• [WHAT YOU WILL DO] Because the listing below is to be kept intact, restate all of it word for word.

★ ★ ★

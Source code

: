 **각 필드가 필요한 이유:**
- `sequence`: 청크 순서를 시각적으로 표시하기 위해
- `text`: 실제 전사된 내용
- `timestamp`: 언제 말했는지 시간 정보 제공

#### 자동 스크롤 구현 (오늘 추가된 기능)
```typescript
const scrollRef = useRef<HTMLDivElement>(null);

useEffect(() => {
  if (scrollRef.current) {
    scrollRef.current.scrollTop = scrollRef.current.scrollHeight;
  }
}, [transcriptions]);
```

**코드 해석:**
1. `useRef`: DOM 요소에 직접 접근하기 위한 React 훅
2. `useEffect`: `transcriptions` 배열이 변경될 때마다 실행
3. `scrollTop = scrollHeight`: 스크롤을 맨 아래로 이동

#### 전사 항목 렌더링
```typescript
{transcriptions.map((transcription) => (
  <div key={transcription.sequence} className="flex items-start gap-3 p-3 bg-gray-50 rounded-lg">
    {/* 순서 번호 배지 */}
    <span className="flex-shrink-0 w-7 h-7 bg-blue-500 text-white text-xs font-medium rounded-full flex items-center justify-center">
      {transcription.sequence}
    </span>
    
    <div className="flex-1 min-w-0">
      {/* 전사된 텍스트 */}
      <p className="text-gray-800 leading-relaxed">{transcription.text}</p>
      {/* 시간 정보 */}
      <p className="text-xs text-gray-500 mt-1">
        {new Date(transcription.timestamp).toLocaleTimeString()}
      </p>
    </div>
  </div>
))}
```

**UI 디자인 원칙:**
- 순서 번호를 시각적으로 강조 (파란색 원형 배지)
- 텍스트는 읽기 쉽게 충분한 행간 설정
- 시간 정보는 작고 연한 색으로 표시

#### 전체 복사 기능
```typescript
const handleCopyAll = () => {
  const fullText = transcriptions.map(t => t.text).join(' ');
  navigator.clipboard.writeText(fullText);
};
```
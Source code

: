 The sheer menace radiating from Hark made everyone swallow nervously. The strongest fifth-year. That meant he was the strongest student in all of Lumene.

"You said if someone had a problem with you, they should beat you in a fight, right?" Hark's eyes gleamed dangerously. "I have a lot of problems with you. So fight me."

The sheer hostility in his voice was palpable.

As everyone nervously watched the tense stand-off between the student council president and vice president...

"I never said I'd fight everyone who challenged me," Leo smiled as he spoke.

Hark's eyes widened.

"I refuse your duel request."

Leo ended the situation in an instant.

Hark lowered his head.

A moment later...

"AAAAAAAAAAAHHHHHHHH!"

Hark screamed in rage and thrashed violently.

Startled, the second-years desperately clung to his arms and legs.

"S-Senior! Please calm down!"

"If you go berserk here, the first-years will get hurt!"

★ ★ ★

• [TASK ANSWER]
Source code

: **각 필드가 필요한 이유:**
- `sequence`: 청크 순서를 시각적으로 표시하기 위해
- `text`: 실제 전사된 내용
- `timestamp`: 언제 말했는지 시간 정보 제공

#### 자동 스크롤 구현 (오늘 추가된 기능)
```typescript
const scrollRef = useRef<HTMLDivElement>(null);

useEffect(() => {
  if (scrollRef.current) {
    scrollRef.current.scrollTop = scrollRef.current.scrollHeight;
  }
}, [transcriptions]);
```

**코드 해석:**
1. `useRef`: DOM 요소에 직접 접근하기 위한 React 훅
2. `useEffect`: `transcriptions` 배열이 변경될 때마다 실행
3. `scrollTop = scrollHeight`: 스크롤을 맨 아래로 이동

#### 전사 항목 렌더링
```typescript
{transcriptions.map((transcription) => (
  <div key={transcription.sequence} className="flex items-start gap-3 p-3 bg-gray-50 rounded-lg">
    {/* 순서 번호 배지 */}
    <span className="flex-shrink-0 w-7 h-7 bg-blue-500 text-white text-xs font-medium rounded-full flex items-center justify-center">
      {transcription.sequence}
    </span>
    
    <div className="flex-1 min-w-0">
      {/* 전사된 텍스트 */}
      <p className="text-gray-800 leading-relaxed">{transcription.text}</p>
      {/* 시간 정보 */}
      <p className="text-xs text-gray-500 mt-1">
        {new Date(transcription.timestamp).toLocaleTimeString()}
      </p>
    </div>
  </div>
))}
```

**UI 디자인 원칙:**
- 순서 번호를 시각적으로 강조 (파란색 원형 배지)
- 텍스트는 읽기 쉽게 충분한 행간 설정
- 시간 정보는 작고 연한 색으로 표시

#### 전체 복사 기능
```typescript
const handleCopyAll = () => {
  const fullText = transcriptions.map(t => t.text).join(' ');
  navigator.clipboard.writeText(fullText);
};
```
Source code

: The sheer menace radiating from Hark made everyone swallow nervously. The strongest fifth-year. That meant he was the strongest student in all of Lumene.

"You said if someone had a problem with you, they should beat you in a fight, right?" Hark's eyes gleamed dangerously. "I have a lot of problems with you. So fight me."

The sheer hostility in his voice was palpable.

As everyone nervously watched the tense stand-off between the student council president and vice president...

"I never said I'd fight everyone who challenged me," Leo smiled as he spoke.

Hark's eyes widened.

"I refuse your duel request."

Leo ended the situation in an instant.

Hark lowered his head.

A moment later...

"AAAAAAAAAAAHHHHHHHH!"

Hark screamed in rage and thrashed violently.

Startled, the second-years desperately clung to his arms and legs.

"S-Senior! Please calm down!"

"If you go berserk here, the first-years will get hurt!"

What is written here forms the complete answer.